A glimps into the world of wildlife rehabilitation…the world through a rehabber's eyes.

watching bobcats grow

I didn’t get to go out to the ranch today because my family is here from out of state, and I hardly ever get to see them.

I heard that one of our new longterm bobcats discovered something about his enclosure today though. HANGING BARRELS ARE AWESOME!!!

We currently have three longterm enclosures in a row on one side of the property. Each one of them is designed differently. The first one has ramps up to the cat walks because one of the cats in it has balance issues, and cannot jump accurately. The second, has a fully enclosed ramp up to a fully enclosed sky box because both bobcats in it have moderate balance issues and fall easily. The third has no ramps, except a ladder up to a den. There is also a den created from a barrel hanging about a foot from the catwalk and a satelite chair in the corner.

These items were all employed with enrichment in mind. The bobcat is an extremely intellegent animal. We are talking like dog smart. Like at least as intelegent as your family pooch. Any enrichment we do is ONLY through trained staff that specifically handle the bobcats with very limited contact from any other people who come out to the ranch. All enrichment is aimed at preventing these guys from getting bored, and keeping their minds and bodies active.

The previous two cats in this enclosure tried the barrel once when it was first placed in there, but never really understood or liked it. We have cut one end out, and cut a “window” out of the side of it, and have it free hanging in the enclosure.
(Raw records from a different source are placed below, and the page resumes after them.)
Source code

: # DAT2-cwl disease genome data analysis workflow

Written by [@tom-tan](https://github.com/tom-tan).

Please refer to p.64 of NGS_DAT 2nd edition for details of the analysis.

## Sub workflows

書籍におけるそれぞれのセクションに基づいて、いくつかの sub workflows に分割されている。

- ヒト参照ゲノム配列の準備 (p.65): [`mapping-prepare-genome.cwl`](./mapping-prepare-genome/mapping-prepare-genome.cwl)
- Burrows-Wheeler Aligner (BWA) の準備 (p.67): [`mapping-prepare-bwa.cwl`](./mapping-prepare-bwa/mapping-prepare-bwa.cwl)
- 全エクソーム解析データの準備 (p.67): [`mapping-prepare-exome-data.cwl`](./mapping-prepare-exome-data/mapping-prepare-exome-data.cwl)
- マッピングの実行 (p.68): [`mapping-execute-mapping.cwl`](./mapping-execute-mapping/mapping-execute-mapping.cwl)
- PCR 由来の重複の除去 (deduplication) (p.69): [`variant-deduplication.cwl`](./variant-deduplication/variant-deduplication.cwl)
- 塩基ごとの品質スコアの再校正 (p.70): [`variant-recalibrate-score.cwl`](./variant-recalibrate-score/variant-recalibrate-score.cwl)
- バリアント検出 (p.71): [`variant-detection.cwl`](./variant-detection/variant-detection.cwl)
Today, Val let me know that the most recent resident now LOVES that barrel! She has been trying to get a picture of him in it all day, but every time he sees her, he comes running out to greet her, and never stays long enough for a photo op!
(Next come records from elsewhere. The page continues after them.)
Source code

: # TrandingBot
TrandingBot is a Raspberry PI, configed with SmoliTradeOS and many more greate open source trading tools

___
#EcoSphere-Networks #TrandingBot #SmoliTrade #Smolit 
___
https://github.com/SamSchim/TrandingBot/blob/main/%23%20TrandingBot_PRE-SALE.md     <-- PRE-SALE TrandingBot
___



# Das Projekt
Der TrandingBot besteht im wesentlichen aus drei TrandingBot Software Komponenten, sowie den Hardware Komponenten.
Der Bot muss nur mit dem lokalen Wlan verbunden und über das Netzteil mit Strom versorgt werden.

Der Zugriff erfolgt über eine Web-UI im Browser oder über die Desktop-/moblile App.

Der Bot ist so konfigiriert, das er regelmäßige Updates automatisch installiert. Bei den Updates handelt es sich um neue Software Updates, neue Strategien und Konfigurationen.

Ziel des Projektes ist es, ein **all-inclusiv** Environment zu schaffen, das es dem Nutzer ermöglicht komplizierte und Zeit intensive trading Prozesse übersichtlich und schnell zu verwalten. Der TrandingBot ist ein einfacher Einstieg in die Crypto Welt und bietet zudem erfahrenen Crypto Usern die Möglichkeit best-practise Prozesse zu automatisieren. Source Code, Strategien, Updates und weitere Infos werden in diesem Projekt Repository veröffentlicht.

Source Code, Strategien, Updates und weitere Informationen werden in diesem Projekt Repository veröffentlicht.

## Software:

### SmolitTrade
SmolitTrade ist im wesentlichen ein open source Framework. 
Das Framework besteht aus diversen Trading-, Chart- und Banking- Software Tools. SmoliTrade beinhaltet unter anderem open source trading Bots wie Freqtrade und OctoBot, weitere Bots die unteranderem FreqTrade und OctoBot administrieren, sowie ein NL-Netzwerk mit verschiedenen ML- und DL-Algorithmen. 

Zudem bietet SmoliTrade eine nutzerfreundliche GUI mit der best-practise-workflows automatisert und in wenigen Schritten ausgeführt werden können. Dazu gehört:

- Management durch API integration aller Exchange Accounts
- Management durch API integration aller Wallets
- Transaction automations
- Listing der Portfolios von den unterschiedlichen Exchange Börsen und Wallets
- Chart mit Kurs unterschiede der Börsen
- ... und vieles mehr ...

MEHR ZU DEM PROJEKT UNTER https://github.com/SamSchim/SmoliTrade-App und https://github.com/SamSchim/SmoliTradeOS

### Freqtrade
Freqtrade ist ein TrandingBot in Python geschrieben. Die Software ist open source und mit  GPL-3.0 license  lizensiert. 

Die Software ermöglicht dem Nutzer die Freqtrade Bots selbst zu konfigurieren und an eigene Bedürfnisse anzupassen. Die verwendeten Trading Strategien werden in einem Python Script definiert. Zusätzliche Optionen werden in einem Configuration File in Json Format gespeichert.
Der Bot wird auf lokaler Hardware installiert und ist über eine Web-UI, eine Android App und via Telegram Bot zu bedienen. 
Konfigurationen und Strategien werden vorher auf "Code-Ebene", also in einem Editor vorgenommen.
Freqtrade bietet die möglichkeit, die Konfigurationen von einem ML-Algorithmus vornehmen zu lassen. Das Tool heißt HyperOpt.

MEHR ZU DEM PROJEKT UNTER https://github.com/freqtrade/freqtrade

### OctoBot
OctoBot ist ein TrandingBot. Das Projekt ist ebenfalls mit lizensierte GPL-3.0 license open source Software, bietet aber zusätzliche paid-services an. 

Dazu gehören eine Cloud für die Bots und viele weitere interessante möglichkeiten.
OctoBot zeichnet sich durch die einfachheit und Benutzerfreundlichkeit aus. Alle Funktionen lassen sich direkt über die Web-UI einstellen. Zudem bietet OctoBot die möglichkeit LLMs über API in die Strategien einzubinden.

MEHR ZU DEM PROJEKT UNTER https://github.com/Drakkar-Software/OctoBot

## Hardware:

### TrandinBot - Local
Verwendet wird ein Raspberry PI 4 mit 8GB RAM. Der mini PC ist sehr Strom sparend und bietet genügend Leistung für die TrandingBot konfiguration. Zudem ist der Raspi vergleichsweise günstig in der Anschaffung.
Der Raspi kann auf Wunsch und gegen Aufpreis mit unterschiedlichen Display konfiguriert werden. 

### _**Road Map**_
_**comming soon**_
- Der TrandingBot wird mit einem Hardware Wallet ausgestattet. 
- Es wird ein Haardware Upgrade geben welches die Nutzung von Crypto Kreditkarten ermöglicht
As adorable as he is, this is a highly unfortunate side-effect of inexperienced (though well meaning) people attempting their hand at rehabilitation. I must always stress that this is NOT the outcome that we wanted for this cat. His job was to wild up, and return to where he belongs. It is a shame that this cat now has to spend his life as a captive “wild” animal. Not safe as(nor should he be) a pet, not wild enough to thrive.
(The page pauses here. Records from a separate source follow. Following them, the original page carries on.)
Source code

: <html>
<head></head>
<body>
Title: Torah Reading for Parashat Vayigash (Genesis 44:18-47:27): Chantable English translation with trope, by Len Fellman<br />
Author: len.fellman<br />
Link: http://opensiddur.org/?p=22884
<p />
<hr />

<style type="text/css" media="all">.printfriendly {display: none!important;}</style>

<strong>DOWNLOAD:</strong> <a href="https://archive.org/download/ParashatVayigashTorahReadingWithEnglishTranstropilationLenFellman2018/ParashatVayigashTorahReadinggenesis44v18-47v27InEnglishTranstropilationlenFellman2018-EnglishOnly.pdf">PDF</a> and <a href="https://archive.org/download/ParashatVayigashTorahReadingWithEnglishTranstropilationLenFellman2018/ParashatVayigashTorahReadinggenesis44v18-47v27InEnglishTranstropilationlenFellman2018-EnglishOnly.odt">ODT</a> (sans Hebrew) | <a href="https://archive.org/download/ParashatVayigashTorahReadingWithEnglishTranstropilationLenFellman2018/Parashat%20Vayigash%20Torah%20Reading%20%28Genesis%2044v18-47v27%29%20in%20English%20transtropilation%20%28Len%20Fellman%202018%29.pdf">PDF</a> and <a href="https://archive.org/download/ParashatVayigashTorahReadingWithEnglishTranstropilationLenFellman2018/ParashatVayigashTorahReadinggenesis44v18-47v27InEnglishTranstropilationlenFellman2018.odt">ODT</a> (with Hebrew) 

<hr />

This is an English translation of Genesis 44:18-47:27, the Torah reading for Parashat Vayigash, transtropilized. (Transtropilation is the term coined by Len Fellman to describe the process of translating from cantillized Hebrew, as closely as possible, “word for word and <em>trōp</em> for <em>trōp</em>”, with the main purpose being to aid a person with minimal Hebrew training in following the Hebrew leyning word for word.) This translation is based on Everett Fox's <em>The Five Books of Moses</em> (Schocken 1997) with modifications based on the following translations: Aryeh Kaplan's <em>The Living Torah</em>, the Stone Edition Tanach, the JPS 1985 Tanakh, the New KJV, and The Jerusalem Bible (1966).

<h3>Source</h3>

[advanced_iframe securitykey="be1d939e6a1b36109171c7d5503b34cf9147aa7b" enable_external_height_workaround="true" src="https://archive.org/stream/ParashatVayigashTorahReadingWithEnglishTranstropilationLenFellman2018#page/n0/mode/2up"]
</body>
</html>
PLEASE do not attempt to rehabilitate or keep a bobcat as a pet. They need very specialized care to return to the wild. If you or someone you know has or knows of a bobcat that needs to be rescued (from a captive situation), or rehabilitated, please let us know. I check my e-mail daily. kari@crosstimberswildlife.org

I should be watching him learn to trust himself and pull away from the humans who raised him. I should be watching him walk away from me when I come near, instead of running full speed to meet me. Though it would tear me up watching him grow away from me, It is bittersweet watching him, and knowing the life he should be living is not the one he and I are experiencing. It shouldn’t be our experience…it should be his, and his alone.